What you have to do – An exact copy of every record below is required, with the pictures left out.

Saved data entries
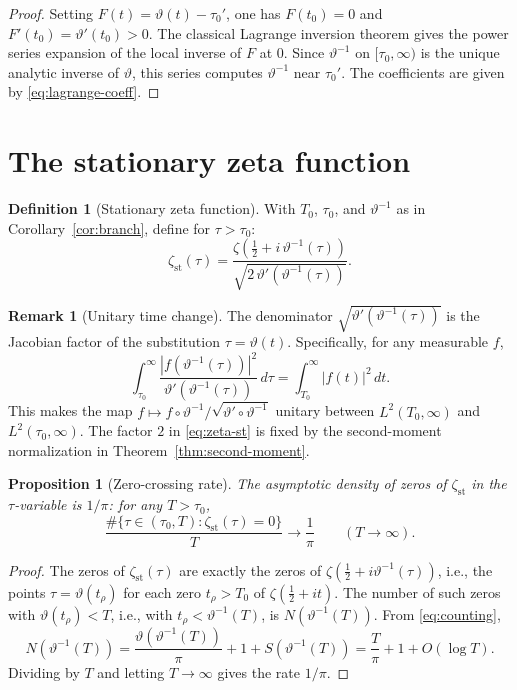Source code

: \documentclass[11pt]{article}
\numberwithin{equation}{section}
\theoremstyle{plain}
\newtheorem{proposition}[theorem]{Proposition}
\theoremstyle{definition}
\newtheorem{definition}[theorem]{Definition}
\newtheorem{remark}[theorem]{Remark}
\begin{document}
\begin{proof}
Setting \(F(t)=\vartheta(t)-\tau_0'\), one has \(F(t_0)=0\) and
\(F'(t_0)=\vartheta'(t_0)>0\). The classical Lagrange inversion theorem gives the
power series expansion of the local inverse of \(F\) at \(0\). Since
\(\vartheta^{-1}\) on \([\tau_0,\infty)\) is the unique analytic inverse of \(\vartheta\),
this series computes \(\vartheta^{-1}\) near \(\tau_0'\). The coefficients are given
by \eqref{eq:lagrange-coeff}.
\end{proof}

\section{The stationary zeta function}

\begin{definition}[Stationary zeta function]
\label{def:zeta-st}
With \(T_0\), \(\tau_0\), and \(\vartheta^{-1}\) as in Corollary~\ref{cor:branch},
define for \(\tau>\tau_0\):
\begin{equation}
\zeta_{\mathrm{st}}(\tau)
=
\frac{
\zeta\!\left(\frac12+i\,\vartheta^{-1}(\tau)\right)
}{
\sqrt{2\,\vartheta'(\vartheta^{-1}(\tau))}
}.
\label{eq:zeta-st}
\end{equation}
\end{definition}

\begin{remark}[Unitary time change]
The denominator \(\sqrt{\vartheta'(\vartheta^{-1}(\tau))}\) is the Jacobian factor of
the substitution \(\tau=\vartheta(t)\). Specifically, for any measurable \(f\),
\[
\int_{\tau_0}^\infty
\frac{|f(\vartheta^{-1}(\tau))|^2}{\vartheta'(\vartheta^{-1}(\tau))}\,d\tau
=
\int_{T_0}^\infty |f(t)|^2\,dt.
\]
This makes the map \(f\mapsto f\circ\vartheta^{-1}/\sqrt{\vartheta'\circ\vartheta^{-1}}\)
unitary between \(L^2(T_0,\infty)\) and \(L^2(\tau_0,\infty)\). The factor \(2\) in
\eqref{eq:zeta-st} is fixed by the second-moment normalization in Theorem~\ref{thm:second-moment}.
\end{remark}

\begin{proposition}[Zero-crossing rate]
\label{prop:zeros}
The asymptotic density of zeros of \(\zeta_{\mathrm{st}}\) in the \(\tau\)-variable
is \(1/\pi\): for any \(T>\tau_0\),
\[
\frac{\#\{\tau\in(\tau_0,T):\zeta_{\mathrm{st}}(\tau)=0\}}{T}
\to
\frac{1}{\pi}
\qquad(T\to\infty).
\]
\end{proposition}

\begin{proof}
The zeros of \(\zeta_{\mathrm{st}}(\tau)\) are exactly the zeros of
\(\zeta(\frac12+i\vartheta^{-1}(\tau))\), i.e., the points
\(\tau=\vartheta(t_\rho)\) for each zero \(t_\rho>T_0\) of \(\zeta(\frac12+it)\).
The number of such zeros with \(\vartheta(t_\rho)<T\), i.e., with \(t_\rho<\vartheta^{-1}(T)\),
is \(N(\vartheta^{-1}(T))\). From \eqref{eq:counting},
\[
N(\vartheta^{-1}(T))
=
\frac{\vartheta(\vartheta^{-1}(T))}{\pi}+1+S(\vartheta^{-1}(T))
=
\frac{T}{\pi}+1+O(\log T).
\]
Dividing by \(T\) and letting \(T\to\infty\) gives the rate \(1/\pi\).
\end{proof}
\end{document}

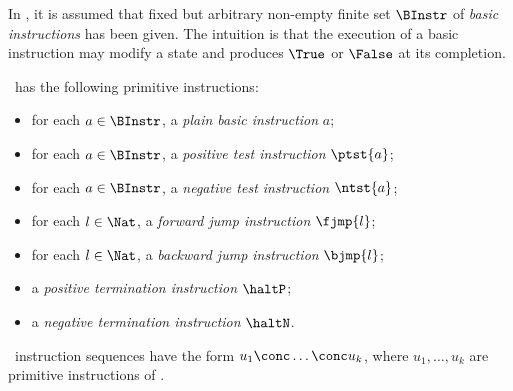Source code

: \documentclass[fleqn]{llncs}
\begin{document}
In \PGLBbt, it is assumed that fixed but arbitrary non-empty finite set
$\BInstr$ of \emph{basic instructions} has been given.
The intuition is that the execution of a basic instruction may modify a
state and produces $\True$ or $\False$ at its completion.

\PGLBbt\ has the following primitive instructions:
\begin{itemize}
\item
for each $a \in \BInstr$, a \emph{plain basic instruction} $a$;
\item
for each $a \in \BInstr$, a \emph{positive test instruction} $\ptst{a}$;
\item
for each $a \in \BInstr$, a \emph{negative test instruction} $\ntst{a}$;
\item
for each $l \in \Nat$, a \emph{forward jump instruction}
$\fjmp{l}$;
\item
for each $l \in \Nat$, a \emph{backward jump instruction}
$\bjmp{l}$;
\item
a \emph{positive termination instruction} $\haltP$;
\item
a \emph{negative termination instruction} $\haltN$.
\end{itemize}
\PGLBbt\ instruction sequences have the form $u_1 \conc \ldots \conc
u_k$, where $u_1,\ldots,u_k$ are primitive instructions of \PGLBbt.
\end{document}
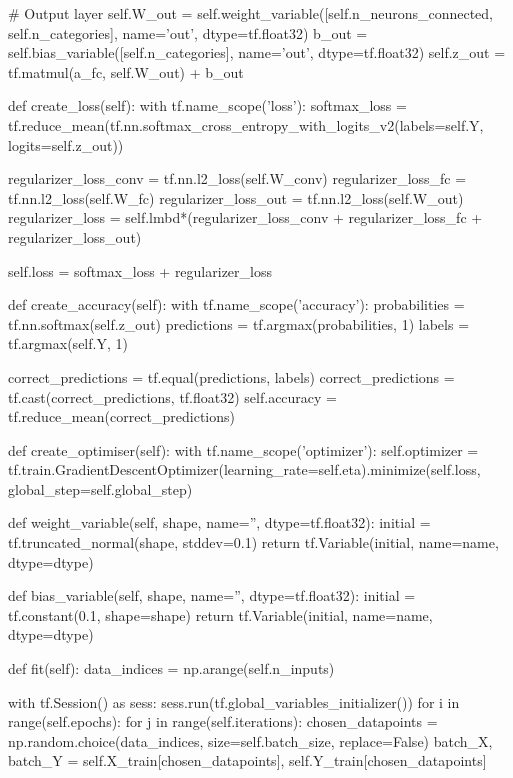 \documentclass[%
oneside,                 %
final,                   %
10pt]{article}
\begin{document}
            # Output layer
            self.W_out = self.weight_variable([self.n_neurons_connected, self.n_categories], name='out', dtype=tf.float32)
            b_out = self.bias_variable([self.n_categories], name='out', dtype=tf.float32)
            self.z_out = tf.matmul(a_fc, self.W_out) + b_out
    
    def create_loss(self):
        with tf.name_scope('loss'):
            softmax_loss = tf.reduce_mean(tf.nn.softmax_cross_entropy_with_logits_v2(labels=self.Y, logits=self.z_out))
            
            regularizer_loss_conv = tf.nn.l2_loss(self.W_conv)
            regularizer_loss_fc = tf.nn.l2_loss(self.W_fc)
            regularizer_loss_out = tf.nn.l2_loss(self.W_out)
            regularizer_loss = self.lmbd*(regularizer_loss_conv + regularizer_loss_fc + regularizer_loss_out)
            
            self.loss = softmax_loss + regularizer_loss

    def create_accuracy(self):
        with tf.name_scope('accuracy'):
            probabilities = tf.nn.softmax(self.z_out)
            predictions = tf.argmax(probabilities, 1)
            labels = tf.argmax(self.Y, 1)
            
            correct_predictions = tf.equal(predictions, labels)
            correct_predictions = tf.cast(correct_predictions, tf.float32)
            self.accuracy = tf.reduce_mean(correct_predictions)
    
    def create_optimiser(self):
        with tf.name_scope('optimizer'):
            self.optimizer = tf.train.GradientDescentOptimizer(learning_rate=self.eta).minimize(self.loss, global_step=self.global_step)
            
    def weight_variable(self, shape, name='', dtype=tf.float32):
        initial = tf.truncated_normal(shape, stddev=0.1)
        return tf.Variable(initial, name=name, dtype=dtype)
    
    def bias_variable(self, shape, name='', dtype=tf.float32):
        initial = tf.constant(0.1, shape=shape)
        return tf.Variable(initial, name=name, dtype=dtype)

    def fit(self):
        data_indices = np.arange(self.n_inputs)

        with tf.Session() as sess:
            sess.run(tf.global_variables_initializer())
            for i in range(self.epochs):
                for j in range(self.iterations):
                    chosen_datapoints = np.random.choice(data_indices, size=self.batch_size, replace=False)
                    batch_X, batch_Y = self.X_train[chosen_datapoints], self.Y_train[chosen_datapoints]
            
\end{document}
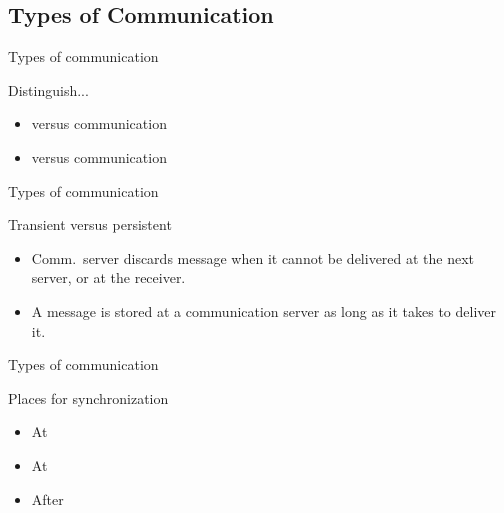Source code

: \subsection{Types of Communication}
\begin{slide}{Types of communication}
  \begin{block}{Distinguish...}
    \begin{center}
    \end{center}
    \begin{itemize}\tightlist
    \item {} versus  communication
    \item {} versus  communication
    \end{itemize}
  \end{block}
\end{slide}
\begin{slide}{Types of communication}
  \begin{block}{Transient versus persistent}
    \begin{center}
    \end{center}
    \begin{itemize}\tightlist
    \item {} Comm.\ server discards message when it cannot be delivered at the
      next server, or at the receiver.
    \item {} A message is stored at a communication server as long as it takes to
      deliver it.
    \end{itemize}
  \end{block}
\end{slide}
\begin{slide}{Types of communication}
  \begin{block}{Places for synchronization}
    \begin{center}
    \end{center}
    \begin{itemize}\tightlist
    \item At 
    \item At 
    \item After 
    \end{itemize}
  \end{block}
\end{slide}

Solution for this problem –
Source code

: \documentclass[11pt]{article}
\numberwithin{equation}{section}
\theoremstyle{plain}
\newtheorem{proposition}[theorem]{Proposition}
\theoremstyle{definition}
\newtheorem{definition}[theorem]{Definition}
\newtheorem{remark}[theorem]{Remark}
\begin{document}
\begin{proof}
Setting \(F(t)=\vartheta(t)-\tau_0'\), one has \(F(t_0)=0\) and
\(F'(t_0)=\vartheta'(t_0)>0\). The classical Lagrange inversion theorem gives the
power series expansion of the local inverse of \(F\) at \(0\). Since
\(\vartheta^{-1}\) on \([\tau_0,\infty)\) is the unique analytic inverse of \(\vartheta\),
this series computes \(\vartheta^{-1}\) near \(\tau_0'\). The coefficients are given
by \eqref{eq:lagrange-coeff}.
\end{proof}

\section{The stationary zeta function}

\begin{definition}[Stationary zeta function]
\label{def:zeta-st}
With \(T_0\), \(\tau_0\), and \(\vartheta^{-1}\) as in Corollary~\ref{cor:branch},
define for \(\tau>\tau_0\):
\begin{equation}
\zeta_{\mathrm{st}}(\tau)
=
\frac{
\zeta\!\left(\frac12+i\,\vartheta^{-1}(\tau)\right)
}{
\sqrt{2\,\vartheta'(\vartheta^{-1}(\tau))}
}.
\label{eq:zeta-st}
\end{equation}
\end{definition}

\begin{remark}[Unitary time change]
The denominator \(\sqrt{\vartheta'(\vartheta^{-1}(\tau))}\) is the Jacobian factor of
the substitution \(\tau=\vartheta(t)\). Specifically, for any measurable \(f\),
\[
\int_{\tau_0}^\infty
\frac{|f(\vartheta^{-1}(\tau))|^2}{\vartheta'(\vartheta^{-1}(\tau))}\,d\tau
=
\int_{T_0}^\infty |f(t)|^2\,dt.
\]
This makes the map \(f\mapsto f\circ\vartheta^{-1}/\sqrt{\vartheta'\circ\vartheta^{-1}}\)
unitary between \(L^2(T_0,\infty)\) and \(L^2(\tau_0,\infty)\). The factor \(2\) in
\eqref{eq:zeta-st} is fixed by the second-moment normalization in Theorem~\ref{thm:second-moment}.
\end{remark}

\begin{proposition}[Zero-crossing rate]
\label{prop:zeros}
The asymptotic density of zeros of \(\zeta_{\mathrm{st}}\) in the \(\tau\)-variable
is \(1/\pi\): for any \(T>\tau_0\),
\[
\frac{\#\{\tau\in(\tau_0,T):\zeta_{\mathrm{st}}(\tau)=0\}}{T}
\to
\frac{1}{\pi}
\qquad(T\to\infty).
\]
\end{proposition}

\begin{proof}
The zeros of \(\zeta_{\mathrm{st}}(\tau)\) are exactly the zeros of
\(\zeta(\frac12+i\vartheta^{-1}(\tau))\), i.e., the points
\(\tau=\vartheta(t_\rho)\) for each zero \(t_\rho>T_0\) of \(\zeta(\frac12+it)\).
The number of such zeros with \(\vartheta(t_\rho)<T\), i.e., with \(t_\rho<\vartheta^{-1}(T)\),
is \(N(\vartheta^{-1}(T))\). From \eqref{eq:counting},
\[
N(\vartheta^{-1}(T))
=
\frac{\vartheta(\vartheta^{-1}(T))}{\pi}+1+S(\vartheta^{-1}(T))
=
\frac{T}{\pi}+1+O(\log T).
\]
Dividing by \(T\) and letting \(T\to\infty\) gives the rate \(1/\pi\).
\end{proof}
\end{document}

Source code

: \documentclass[fleqn]{llncs}
\begin{document}
In \PGLBbt, it is assumed that fixed but arbitrary non-empty finite set
$\BInstr$ of \emph{basic instructions} has been given.
The intuition is that the execution of a basic instruction may modify a
state and produces $\True$ or $\False$ at its completion.

\PGLBbt\ has the following primitive instructions:
\begin{itemize}
\item
for each $a \in \BInstr$, a \emph{plain basic instruction} $a$;
\item
for each $a \in \BInstr$, a \emph{positive test instruction} $\ptst{a}$;
\item
for each $a \in \BInstr$, a \emph{negative test instruction} $\ntst{a}$;
\item
for each $l \in \Nat$, a \emph{forward jump instruction}
$\fjmp{l}$;
\item
for each $l \in \Nat$, a \emph{backward jump instruction}
$\bjmp{l}$;
\item
a \emph{positive termination instruction} $\haltP$;
\item
a \emph{negative termination instruction} $\haltN$.
\end{itemize}
\PGLBbt\ instruction sequences have the form $u_1 \conc \ldots \conc
u_k$, where $u_1,\ldots,u_k$ are primitive instructions of \PGLBbt.
\end{document}
 \documentclass[%
oneside,                 %
final,                   %
10pt]{article}
\begin{document}
            # Output layer
            self.W_out = self.weight_variable([self.n_neurons_connected, self.n_categories], name='out', dtype=tf.float32)
            b_out = self.bias_variable([self.n_categories], name='out', dtype=tf.float32)
            self.z_out = tf.matmul(a_fc, self.W_out) + b_out
    
    def create_loss(self):
        with tf.name_scope('loss'):
            softmax_loss = tf.reduce_mean(tf.nn.softmax_cross_entropy_with_logits_v2(labels=self.Y, logits=self.z_out))
            
            regularizer_loss_conv = tf.nn.l2_loss(self.W_conv)
            regularizer_loss_fc = tf.nn.l2_loss(self.W_fc)
            regularizer_loss_out = tf.nn.l2_loss(self.W_out)
            regularizer_loss = self.lmbd*(regularizer_loss_conv + regularizer_loss_fc + regularizer_loss_out)
            
            self.loss = softmax_loss + regularizer_loss

    def create_accuracy(self):
        with tf.name_scope('accuracy'):
            probabilities = tf.nn.softmax(self.z_out)
            predictions = tf.argmax(probabilities, 1)
            labels = tf.argmax(self.Y, 1)
            
            correct_predictions = tf.equal(predictions, labels)
            correct_predictions = tf.cast(correct_predictions, tf.float32)
            self.accuracy = tf.reduce_mean(correct_predictions)
    
    def create_optimiser(self):
        with tf.name_scope('optimizer'):
            self.optimizer = tf.train.GradientDescentOptimizer(learning_rate=self.eta).minimize(self.loss, global_step=self.global_step)
            
    def weight_variable(self, shape, name='', dtype=tf.float32):
        initial = tf.truncated_normal(shape, stddev=0.1)
        return tf.Variable(initial, name=name, dtype=dtype)
    
    def bias_variable(self, shape, name='', dtype=tf.float32):
        initial = tf.constant(0.1, shape=shape)
        return tf.Variable(initial, name=name, dtype=dtype)

    def fit(self):
        data_indices = np.arange(self.n_inputs)

        with tf.Session() as sess:
            sess.run(tf.global_variables_initializer())
            for i in range(self.epochs):
                for j in range(self.iterations):
                    chosen_datapoints = np.random.choice(data_indices, size=self.batch_size, replace=False)
                    batch_X, batch_Y = self.X_train[chosen_datapoints], self.Y_train[chosen_datapoints]
            
\end{document}
Source code

: \subsection{Types of Communication}
\begin{slide}{Types of communication}
  \begin{block}{Distinguish...}
    \begin{center}
    \end{center}
    \begin{itemize}\tightlist
    \item {} versus  communication
    \item {} versus  communication
    \end{itemize}
  \end{block}
\end{slide}
\begin{slide}{Types of communication}
  \begin{block}{Transient versus persistent}
    \begin{center}
    \end{center}
    \begin{itemize}\tightlist
    \item {} Comm.\ server discards message when it cannot be delivered at the
      next server, or at the receiver.
    \item {} A message is stored at a communication server as long as it takes to
      deliver it.
    \end{itemize}
  \end{block}
\end{slide}
\begin{slide}{Types of communication}
  \begin{block}{Places for synchronization}
    \begin{center}
    \end{center}
    \begin{itemize}\tightlist
    \item At 
    \item At 
    \item After 
    \end{itemize}
  \end{block}
\end{slide}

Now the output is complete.